• [SUPPLIED ENTRIES]:

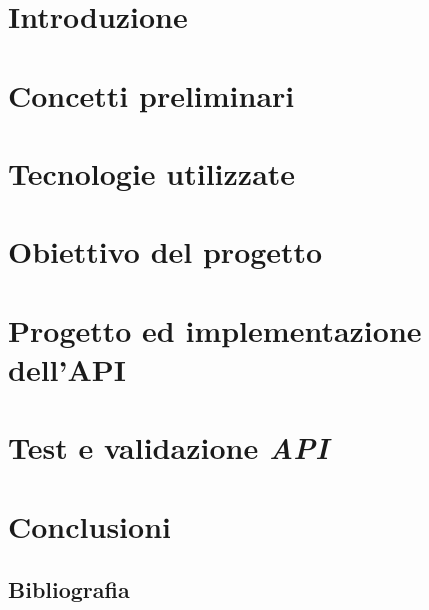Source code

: \documentclass{article}
\begin{document}
\newpage
\thispagestyle{empty}
\mbox{}
\newpage

\tableofcontents 



\newpage
\section{Introduzione}

\begin{onehalfspacing}

\end{onehalfspacing}


\clearpage
\section{Concetti preliminari}

\begin{onehalfspacing}

\end{onehalfspacing}

\clearpage
\section{Tecnologie utilizzate}

\begin{onehalfspacing}

\end{onehalfspacing}

\clearpage

\section{Obiettivo del progetto}
\begin{onehalfspacing}

\end{onehalfspacing}

\clearpage
\section{Progetto ed implementazione dell'API}
\begin{onehalfspacing}
    
\end{onehalfspacing}

\clearpage
\section{Test e validazione \textit{API}}
\begin{onehalfspacing}
    
\end{onehalfspacing}



\clearpage
\section{Conclusioni}
\begin{onehalfspacing}
  
\end{onehalfspacing}
\clearpage

\begin{onehalfspacing}
\section{Bibliografia}
\renewcommand{\section}[2]{}

  
\end{onehalfspacing}
\end{document}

• [EXERCISE AIM]:
Copy the preceding data in full and word for word, dropping its pictures.

• [RESULT OF THIS TASK]:
Source code

: \documentclass{article}
\begin{document}
\newpage
\thispagestyle{empty}
\mbox{}
\newpage

\tableofcontents 



\newpage
\section{Introduzione}

\begin{onehalfspacing}

\end{onehalfspacing}


\clearpage
\section{Concetti preliminari}

\begin{onehalfspacing}

\end{onehalfspacing}

\clearpage
\section{Tecnologie utilizzate}

\begin{onehalfspacing}

\end{onehalfspacing}

\clearpage

\section{Obiettivo del progetto}
\begin{onehalfspacing}

\end{onehalfspacing}

\clearpage
\section{Progetto ed implementazione dell'API}
\begin{onehalfspacing}
    
\end{onehalfspacing}

\clearpage
\section{Test e validazione \textit{API}}
\begin{onehalfspacing}
    
\end{onehalfspacing}



\clearpage
\section{Conclusioni}
\begin{onehalfspacing}
  
\end{onehalfspacing}
\clearpage

\begin{onehalfspacing}
\section{Bibliografia}
\renewcommand{\section}[2]{}

  
\end{onehalfspacing}
\end{document}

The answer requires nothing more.